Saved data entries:
.....
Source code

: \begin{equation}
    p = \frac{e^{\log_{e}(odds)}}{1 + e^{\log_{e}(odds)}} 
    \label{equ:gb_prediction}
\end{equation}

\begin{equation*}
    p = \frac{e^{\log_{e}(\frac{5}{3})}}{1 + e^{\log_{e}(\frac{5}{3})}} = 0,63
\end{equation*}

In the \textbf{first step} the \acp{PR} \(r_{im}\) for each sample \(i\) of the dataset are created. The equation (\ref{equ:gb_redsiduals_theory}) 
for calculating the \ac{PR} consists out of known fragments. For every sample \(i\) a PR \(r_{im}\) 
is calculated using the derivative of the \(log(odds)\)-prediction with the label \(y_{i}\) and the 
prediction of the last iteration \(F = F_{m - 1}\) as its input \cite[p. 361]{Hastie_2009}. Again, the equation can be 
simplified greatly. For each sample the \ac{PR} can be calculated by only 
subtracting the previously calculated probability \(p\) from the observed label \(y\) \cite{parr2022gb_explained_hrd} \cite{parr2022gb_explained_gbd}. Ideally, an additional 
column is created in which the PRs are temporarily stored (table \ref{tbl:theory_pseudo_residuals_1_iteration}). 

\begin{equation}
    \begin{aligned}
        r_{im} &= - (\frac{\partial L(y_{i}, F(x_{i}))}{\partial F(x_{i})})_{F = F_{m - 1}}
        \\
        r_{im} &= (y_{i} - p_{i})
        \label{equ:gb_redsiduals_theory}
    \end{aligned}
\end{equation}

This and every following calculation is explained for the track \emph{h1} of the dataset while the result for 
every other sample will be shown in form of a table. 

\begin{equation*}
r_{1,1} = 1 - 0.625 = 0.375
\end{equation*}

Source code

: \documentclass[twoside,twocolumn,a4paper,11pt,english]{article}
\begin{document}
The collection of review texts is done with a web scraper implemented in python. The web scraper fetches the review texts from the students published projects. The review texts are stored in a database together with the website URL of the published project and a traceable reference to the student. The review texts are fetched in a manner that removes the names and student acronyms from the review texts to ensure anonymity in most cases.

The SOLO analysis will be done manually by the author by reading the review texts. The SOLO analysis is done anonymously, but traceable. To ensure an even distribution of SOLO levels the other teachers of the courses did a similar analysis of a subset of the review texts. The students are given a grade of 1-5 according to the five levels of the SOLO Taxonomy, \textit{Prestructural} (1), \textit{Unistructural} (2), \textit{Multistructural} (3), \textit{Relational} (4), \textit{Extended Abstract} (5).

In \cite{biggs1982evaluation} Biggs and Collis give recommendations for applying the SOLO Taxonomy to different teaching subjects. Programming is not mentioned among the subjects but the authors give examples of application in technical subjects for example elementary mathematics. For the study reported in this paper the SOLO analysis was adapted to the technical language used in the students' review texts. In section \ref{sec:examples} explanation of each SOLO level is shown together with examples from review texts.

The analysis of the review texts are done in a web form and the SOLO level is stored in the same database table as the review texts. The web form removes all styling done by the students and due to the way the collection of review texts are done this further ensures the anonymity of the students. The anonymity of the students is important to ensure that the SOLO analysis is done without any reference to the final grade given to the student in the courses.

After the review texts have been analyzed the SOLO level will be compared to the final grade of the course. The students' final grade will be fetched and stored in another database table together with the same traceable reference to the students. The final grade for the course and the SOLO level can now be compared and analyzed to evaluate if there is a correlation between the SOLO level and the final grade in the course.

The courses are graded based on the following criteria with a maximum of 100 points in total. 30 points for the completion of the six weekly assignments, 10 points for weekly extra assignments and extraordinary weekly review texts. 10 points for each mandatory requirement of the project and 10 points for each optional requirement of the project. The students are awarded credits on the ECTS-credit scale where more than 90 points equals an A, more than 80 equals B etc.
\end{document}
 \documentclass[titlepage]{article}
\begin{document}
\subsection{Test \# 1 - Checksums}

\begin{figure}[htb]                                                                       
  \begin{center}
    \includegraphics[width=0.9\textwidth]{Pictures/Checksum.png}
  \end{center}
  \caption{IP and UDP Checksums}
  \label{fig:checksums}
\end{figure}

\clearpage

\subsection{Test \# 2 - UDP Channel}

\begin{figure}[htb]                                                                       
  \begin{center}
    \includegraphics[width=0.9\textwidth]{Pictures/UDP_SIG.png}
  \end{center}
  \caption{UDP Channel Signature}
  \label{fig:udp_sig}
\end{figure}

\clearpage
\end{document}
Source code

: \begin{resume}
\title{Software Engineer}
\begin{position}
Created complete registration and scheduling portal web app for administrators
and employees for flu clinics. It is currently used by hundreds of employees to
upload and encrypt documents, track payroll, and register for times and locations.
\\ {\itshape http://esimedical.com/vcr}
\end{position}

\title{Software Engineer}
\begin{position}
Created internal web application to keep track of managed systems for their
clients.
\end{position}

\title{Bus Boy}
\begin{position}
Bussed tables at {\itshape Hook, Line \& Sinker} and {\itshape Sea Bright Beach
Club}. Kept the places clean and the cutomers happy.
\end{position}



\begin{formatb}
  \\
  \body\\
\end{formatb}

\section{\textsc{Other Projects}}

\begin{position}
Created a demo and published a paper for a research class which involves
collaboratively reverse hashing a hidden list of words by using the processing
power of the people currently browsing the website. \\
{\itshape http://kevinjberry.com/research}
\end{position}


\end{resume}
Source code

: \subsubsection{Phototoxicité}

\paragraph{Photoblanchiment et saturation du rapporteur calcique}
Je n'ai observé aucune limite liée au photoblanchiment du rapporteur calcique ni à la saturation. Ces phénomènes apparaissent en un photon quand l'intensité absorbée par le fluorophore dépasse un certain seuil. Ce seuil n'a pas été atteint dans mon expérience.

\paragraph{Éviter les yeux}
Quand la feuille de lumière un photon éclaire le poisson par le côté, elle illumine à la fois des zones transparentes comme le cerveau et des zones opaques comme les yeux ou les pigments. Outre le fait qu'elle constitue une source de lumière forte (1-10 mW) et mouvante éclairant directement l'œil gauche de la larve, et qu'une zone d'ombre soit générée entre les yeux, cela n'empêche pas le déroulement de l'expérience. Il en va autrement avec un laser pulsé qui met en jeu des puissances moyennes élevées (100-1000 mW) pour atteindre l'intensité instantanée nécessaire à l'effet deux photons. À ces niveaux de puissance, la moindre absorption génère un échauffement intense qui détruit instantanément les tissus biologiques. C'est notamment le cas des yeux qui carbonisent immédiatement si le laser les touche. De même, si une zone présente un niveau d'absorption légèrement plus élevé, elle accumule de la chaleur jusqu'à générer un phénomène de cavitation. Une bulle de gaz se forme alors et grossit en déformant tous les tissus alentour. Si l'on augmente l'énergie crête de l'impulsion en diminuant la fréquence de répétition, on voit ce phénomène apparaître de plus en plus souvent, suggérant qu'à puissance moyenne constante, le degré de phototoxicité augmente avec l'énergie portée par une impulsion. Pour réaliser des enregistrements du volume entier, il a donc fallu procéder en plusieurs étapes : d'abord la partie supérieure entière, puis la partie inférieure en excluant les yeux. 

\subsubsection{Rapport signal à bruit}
.....
• What is expected
Output the data above without altering a line.

• Response
Source code

: \begin{equation}
    p = \frac{e^{\log_{e}(odds)}}{1 + e^{\log_{e}(odds)}} 
    \label{equ:gb_prediction}
\end{equation}

\begin{equation*}
    p = \frac{e^{\log_{e}(\frac{5}{3})}}{1 + e^{\log_{e}(\frac{5}{3})}} = 0,63
\end{equation*}

In the \textbf{first step} the \acp{PR} \(r_{im}\) for each sample \(i\) of the dataset are created. The equation (\ref{equ:gb_redsiduals_theory}) 
for calculating the \ac{PR} consists out of known fragments. For every sample \(i\) a PR \(r_{im}\) 
is calculated using the derivative of the \(log(odds)\)-prediction with the label \(y_{i}\) and the 
prediction of the last iteration \(F = F_{m - 1}\) as its input \cite[p. 361]{Hastie_2009}. Again, the equation can be 
simplified greatly. For each sample the \ac{PR} can be calculated by only 
subtracting the previously calculated probability \(p\) from the observed label \(y\) \cite{parr2022gb_explained_hrd} \cite{parr2022gb_explained_gbd}. Ideally, an additional 
column is created in which the PRs are temporarily stored (table \ref{tbl:theory_pseudo_residuals_1_iteration}). 

\begin{equation}
    \begin{aligned}
        r_{im} &= - (\frac{\partial L(y_{i}, F(x_{i}))}{\partial F(x_{i})})_{F = F_{m - 1}}
        \\
        r_{im} &= (y_{i} - p_{i})
        \label{equ:gb_redsiduals_theory}
    \end{aligned}
\end{equation}

This and every following calculation is explained for the track \emph{h1} of the dataset while the result for 
every other sample will be shown in form of a table. 

\begin{equation*}
r_{1,1} = 1 - 0.625 = 0.375
\end{equation*}

Source code

: \documentclass[twoside,twocolumn,a4paper,11pt,english]{article}
\begin{document}
The collection of review texts is done with a web scraper implemented in python. The web scraper fetches the review texts from the students published projects. The review texts are stored in a database together with the website URL of the published project and a traceable reference to the student. The review texts are fetched in a manner that removes the names and student acronyms from the review texts to ensure anonymity in most cases.

The SOLO analysis will be done manually by the author by reading the review texts. The SOLO analysis is done anonymously, but traceable. To ensure an even distribution of SOLO levels the other teachers of the courses did a similar analysis of a subset of the review texts. The students are given a grade of 1-5 according to the five levels of the SOLO Taxonomy, \textit{Prestructural} (1), \textit{Unistructural} (2), \textit{Multistructural} (3), \textit{Relational} (4), \textit{Extended Abstract} (5).

In \cite{biggs1982evaluation} Biggs and Collis give recommendations for applying the SOLO Taxonomy to different teaching subjects. Programming is not mentioned among the subjects but the authors give examples of application in technical subjects for example elementary mathematics. For the study reported in this paper the SOLO analysis was adapted to the technical language used in the students' review texts. In section \ref{sec:examples} explanation of each SOLO level is shown together with examples from review texts.

The analysis of the review texts are done in a web form and the SOLO level is stored in the same database table as the review texts. The web form removes all styling done by the students and due to the way the collection of review texts are done this further ensures the anonymity of the students. The anonymity of the students is important to ensure that the SOLO analysis is done without any reference to the final grade given to the student in the courses.

After the review texts have been analyzed the SOLO level will be compared to the final grade of the course. The students' final grade will be fetched and stored in another database table together with the same traceable reference to the students. The final grade for the course and the SOLO level can now be compared and analyzed to evaluate if there is a correlation between the SOLO level and the final grade in the course.

The courses are graded based on the following criteria with a maximum of 100 points in total. 30 points for the completion of the six weekly assignments, 10 points for weekly extra assignments and extraordinary weekly review texts. 10 points for each mandatory requirement of the project and 10 points for each optional requirement of the project. The students are awarded credits on the ECTS-credit scale where more than 90 points equals an A, more than 80 equals B etc.
\end{document}
 \documentclass[titlepage]{article}
\begin{document}
\subsection{Test \# 1 - Checksums}

\begin{figure}[htb]                                                                       
  \begin{center}
    \includegraphics[width=0.9\textwidth]{Pictures/Checksum.png}
  \end{center}
  \caption{IP and UDP Checksums}
  \label{fig:checksums}
\end{figure}

\clearpage

\subsection{Test \# 2 - UDP Channel}

\begin{figure}[htb]                                                                       
  \begin{center}
    \includegraphics[width=0.9\textwidth]{Pictures/UDP_SIG.png}
  \end{center}
  \caption{UDP Channel Signature}
  \label{fig:udp_sig}
\end{figure}

\clearpage
\end{document}
Source code

: \begin{resume}
\title{Software Engineer}
\begin{position}
Created complete registration and scheduling portal web app for administrators
and employees for flu clinics. It is currently used by hundreds of employees to
upload and encrypt documents, track payroll, and register for times and locations.
\\ {\itshape http://esimedical.com/vcr}
\end{position}

\title{Software Engineer}
\begin{position}
Created internal web application to keep track of managed systems for their
clients.
\end{position}

\title{Bus Boy}
\begin{position}
Bussed tables at {\itshape Hook, Line \& Sinker} and {\itshape Sea Bright Beach
Club}. Kept the places clean and the cutomers happy.
\end{position}



\begin{formatb}
  \\
  \body\\
\end{formatb}

\section{\textsc{Other Projects}}

\begin{position}
Created a demo and published a paper for a research class which involves
collaboratively reverse hashing a hidden list of words by using the processing
power of the people currently browsing the website. \\
{\itshape http://kevinjberry.com/research}
\end{position}


\end{resume}
Source code

: \subsubsection{Phototoxicité}

\paragraph{Photoblanchiment et saturation du rapporteur calcique}
Je n'ai observé aucune limite liée au photoblanchiment du rapporteur calcique ni à la saturation. Ces phénomènes apparaissent en un photon quand l'intensité absorbée par le fluorophore dépasse un certain seuil. Ce seuil n'a pas été atteint dans mon expérience.

\paragraph{Éviter les yeux}
Quand la feuille de lumière un photon éclaire le poisson par le côté, elle illumine à la fois des zones transparentes comme le cerveau et des zones opaques comme les yeux ou les pigments. Outre le fait qu'elle constitue une source de lumière forte (1-10 mW) et mouvante éclairant directement l'œil gauche de la larve, et qu'une zone d'ombre soit générée entre les yeux, cela n'empêche pas le déroulement de l'expérience. Il en va autrement avec un laser pulsé qui met en jeu des puissances moyennes élevées (100-1000 mW) pour atteindre l'intensité instantanée nécessaire à l'effet deux photons. À ces niveaux de puissance, la moindre absorption génère un échauffement intense qui détruit instantanément les tissus biologiques. C'est notamment le cas des yeux qui carbonisent immédiatement si le laser les touche. De même, si une zone présente un niveau d'absorption légèrement plus élevé, elle accumule de la chaleur jusqu'à générer un phénomène de cavitation. Une bulle de gaz se forme alors et grossit en déformant tous les tissus alentour. Si l'on augmente l'énergie crête de l'impulsion en diminuant la fréquence de répétition, on voit ce phénomène apparaître de plus en plus souvent, suggérant qu'à puissance moyenne constante, le degré de phototoxicité augmente avec l'énergie portée par une impulsion. Pour réaliser des enregistrements du volume entier, il a donc fallu procéder en plusieurs étapes : d'abord la partie supérieure entière, puis la partie inférieure en excluant les yeux. 

\subsubsection{Rapport signal à bruit}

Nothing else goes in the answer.